I hope you’ll get something out of this even if you disagree with me.

 

I don’t believe in God or heaven and never will. Why?  Well...

 

I was raised in a somewhat religious family, but it was never pressed upon me. I've been exposed mostly to Buddhist culture, so I know a little bit about spirituality.  But the fact remains that if you asked me what religion I am, I'd say...none.  Except that I do agree with many Buddhist teachings and beliefs.  Though I'm not sure I believe in all of them enough to really call myself a Buddhist.  More on that later (maybe another article about it).

Now on to why I don't believe in the concept of God in general. 

 

I'm going to argue my point on principles and values rather than logic.  Why? First of all, the logic argument has been beaten to death.  More than once.  And second, I don't think it’s fair, OR logical to argue against religion using logic.  Now that wasn’t an insult to religion.  I mean that religion exists in a dimension separate from physical logic.  Science can neither prove nor disprove religion.  They exist in mutually exclusive dimensions.  Science occupies the physical and tangible.  Religion occupies the mental and spiritual.  Science is empirically based (observable by the senses), while religion is non-empirically based. Can science prove that God exists or did exist?  No.  But can it prove that God does not exist?  Nope, can't do that either.  Just because there is no tangible evidence of something does not mean that it never existed.  And the argument goes on in circles. 

 

We cannot prove whether God exists or not, and I believe only the foolish try to disprove religion using science, or discredit science using religion. Again, they exist in mutually exclusive dimensions, and therefore cannot be reasonably applied to one another. That being said, I’m going to argue my point with the assumption that God may or may not exist. In other words I’m not trying to prove whether there is a God or not. So if you believe in a God or Gods, you can still read this article within the context of your beliefs.  You can read this article and still assume God exists.  But I’m going to show you why, even if a God and heaven exists (and for all I or anybody else knows know there may be one), I cannot and will not believe in him/her. 

 

I believe in spirituality. I believe in the value of introspection through the exploration of one’s relation to the living world. In this respect, religion is a great thing. It can reawaken us to a purpose outside of our own, and cause use to realize that we are part of a much larger picture. This is why religion is such an indelible part of human culture and everyday life. It lets us shed our earthly differences and feel a connection through the one thing that every one of us shares: existence, life, consciousness, and inevitable mortality.  That is the underlying appeal of religion, and it’s a great thing.

 

So what don’t I believe in? God and heaven. Now, I have no problem with the belief that there is a higher being (again, it can’t be proven or disproven). I have a problem with the general Christian (there are many varieties) and Roman Catholic image of a God and heaven.

 

The first point I’m going to address is the concept and nature of sin. Original Sin is usually defined as Adam and Eve being tempted to eat from the Tree of Knowledge of Good and Evil. From this they became conscious of their guilt, emotions, right and wrong, etc, and were expelled from the Garden. Assuming that the fall was true, I fail to see why the knowledge of right from wrong is a bad thing. It was in effect, the death of ignorance. With conscience and awareness then comes the act of choosing between right or wrong. Again, assuming that such a fall did happen, it did mankind a great service by giving us the gift of choice.  The choice to do wrong as well as right, but choice nonetheless. And if we have choice, then we also have freedom. 

 

Now, what’s the big deal? You can still do good things even if you don’t know good from bad, right? Yes, you can do good things, even if you don’t know that they are good.  However, blissful and ignorant good deeds that happen at chance are different from willfully good deeds. The freedom to choose between right and wrong gives our actions weight and meaning. Our choices are therefore not just random: they have a purpose; they are an attempt to do right, wrong, or something in between. i.e.
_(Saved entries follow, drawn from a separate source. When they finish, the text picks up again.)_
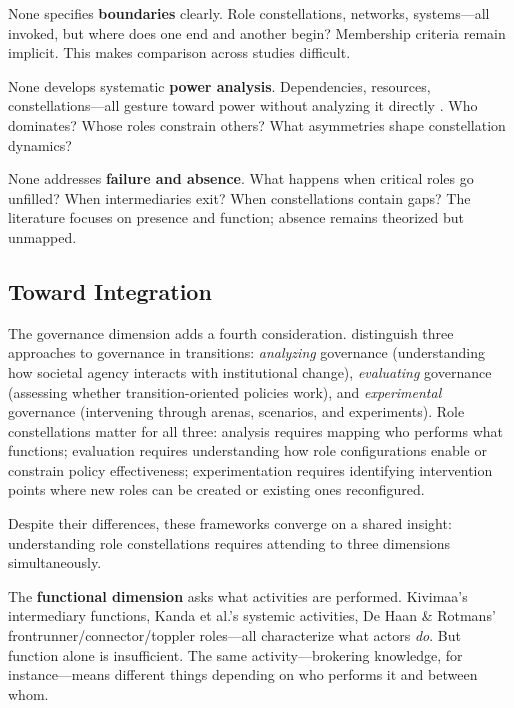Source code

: \documentclass[../main.tex]{subfiles}
\begin{document}
None specifies \textbf{boundaries} clearly. Role constellations, networks, systems---all invoked, but where does one end and another begin? Membership criteria remain implicit. This makes comparison across studies difficult.

None develops systematic \textbf{power analysis}. Dependencies, resources, constellations---all gesture toward power without analyzing it directly \cite{avelino2024just}. Who dominates? Whose roles constrain others? What asymmetries shape constellation dynamics?

None addresses \textbf{failure and absence}. What happens when critical roles go unfilled? When intermediaries exit? When constellations contain gaps? The literature focuses on presence and function; absence remains theorized but unmapped.

\subsection{Toward Integration}

The governance dimension adds a fourth consideration. \textcite{loorbach2017transitions} distinguish three approaches to governance in transitions: \textit{analyzing} governance (understanding how societal agency interacts with institutional change), \textit{evaluating} governance (assessing whether transition-oriented policies work), and \textit{experimental} governance (intervening through arenas, scenarios, and experiments). Role constellations matter for all three: analysis requires mapping who performs what functions; evaluation requires understanding how role configurations enable or constrain policy effectiveness; experimentation requires identifying intervention points where new roles can be created or existing ones reconfigured.

Despite their differences, these frameworks converge on a shared insight: understanding role constellations requires attending to three dimensions simultaneously.

The \textbf{functional dimension} asks what activities are performed. Kivimaa's intermediary functions, Kanda et al.'s systemic activities, De Haan \& Rotmans' frontrunner/connector/toppler roles---all characterize what actors \emph{do}. But function alone is insufficient. The same activity---brokering knowledge, for instance---means different things depending on who performs it and between whom.
\end{document}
I gave that starving man man food because he has a right to life, just as I do. And the fact that our choices have purpose implies that our lives have a purpose, because our lives are defined by the choices we make. So if such a thing as sin exists, I believe that it above all, gives our life purpose and meaning. 

 

Now for my problem with worship. In most religions, the highest being (usually God) is said to have created mankind and the world as we know it. And so, as a result, we are to love and worship God. If I love God and do good by him, I will go to heaven. However, if I don’t believe in him or love him, I won’t. So I don’t have a choice if I want to go to heaven.  Unfortunately, I’ve always had a problem with not having choice or freedom.  I have an even bigger problem with servitude. I have a problem loving a being that created us, gave us the freedom to know right from wrong…but forbade us to use it. You can reason by saying “sure you have choice, nothing’s going to stop you from choosing the wrong thing.” Unfortunately, something does stop us from making the other choice. It’s the fear of eternal damnation. Fear is what rules us. It’s easy to believe just in case there really is a hell, and the writer of this article really is going there. But what if you don’t want to believe in God? Do you want to take that risk? Probably not, considering that if it wasn’t just a bluff, you’re going to be damned for all eternity. So you see, we aren’t really given any choice at all, because who in their right mind would choose to be in hell? That’s like asking for a person to choose between life and death and telling them they have a choice. No they don’t, because nobody wants to die. When one of two options is so unappealing that it is out of the question, then there is no freedom of choice, only the illusion of it. 

 

Now, one very valid and significant argument for religions such as Christianity and Catholicism is that it spreads care and love for our fellow man. The basic premise is that we should love our fellow human beings because God does. And because if we don’t, we could go to hell. So we have the notion of love, but in the context of serving and following God’s example. In other words, we should love others because that’s what God has taught us to do in one of his commandments.

 

My problem with this is the lack of meaning that this kind of love gives. We are supposed to love all people, even sinners, because God told us to. But what if he didn’t tell us to? Would you still love the homeless guy on the street, the thief who broke into your house, or the mujahid who flew a plane into a skyscraper if God didn’t tell you that they’re just misguided by Satan and that they should be loved anyway? Most people probably wouldn’t.  They wouldn’t love these individuals if they weren’t told that they should. In fact, most don’t love them anyway.  And thus, the love that is so strongly professed is only artificial. Real love exists apart from external influence. You do not love because you are told to. You love because you feel a connection and kinship with someone.

 

I believe in the capacity for people to love for the sake of love and to do good for the sake of good. This stands in contrast to loving because we are told to, or doing good so that we get insurance in the form of heaven.  So my basic problem isn’t with the deeds of Christianity or Catholicism, or even Christians and Catholics themselves: it’s with the principles guiding the actions. 

 

I believe in the immense capacity of mankind to do good for the sake of good without having to be promised a reward.  Doing good out of the wish to go to heaven is an inherent and inevitably selfish act of self preservation. It is like putting credit into an account that you know you will cash out at the end. Only when you let go of that need to be rewarded by heaven, and do something that does not benefit yourself at all can you really measure your capacity for self sacrifice.

 

The fact that we can choose to hurt is what gives our good deeds their meaning.  The fact that we can choose to hate is what gives love its real power.  And this power to choose one or the other is what gives our lives meaning at all.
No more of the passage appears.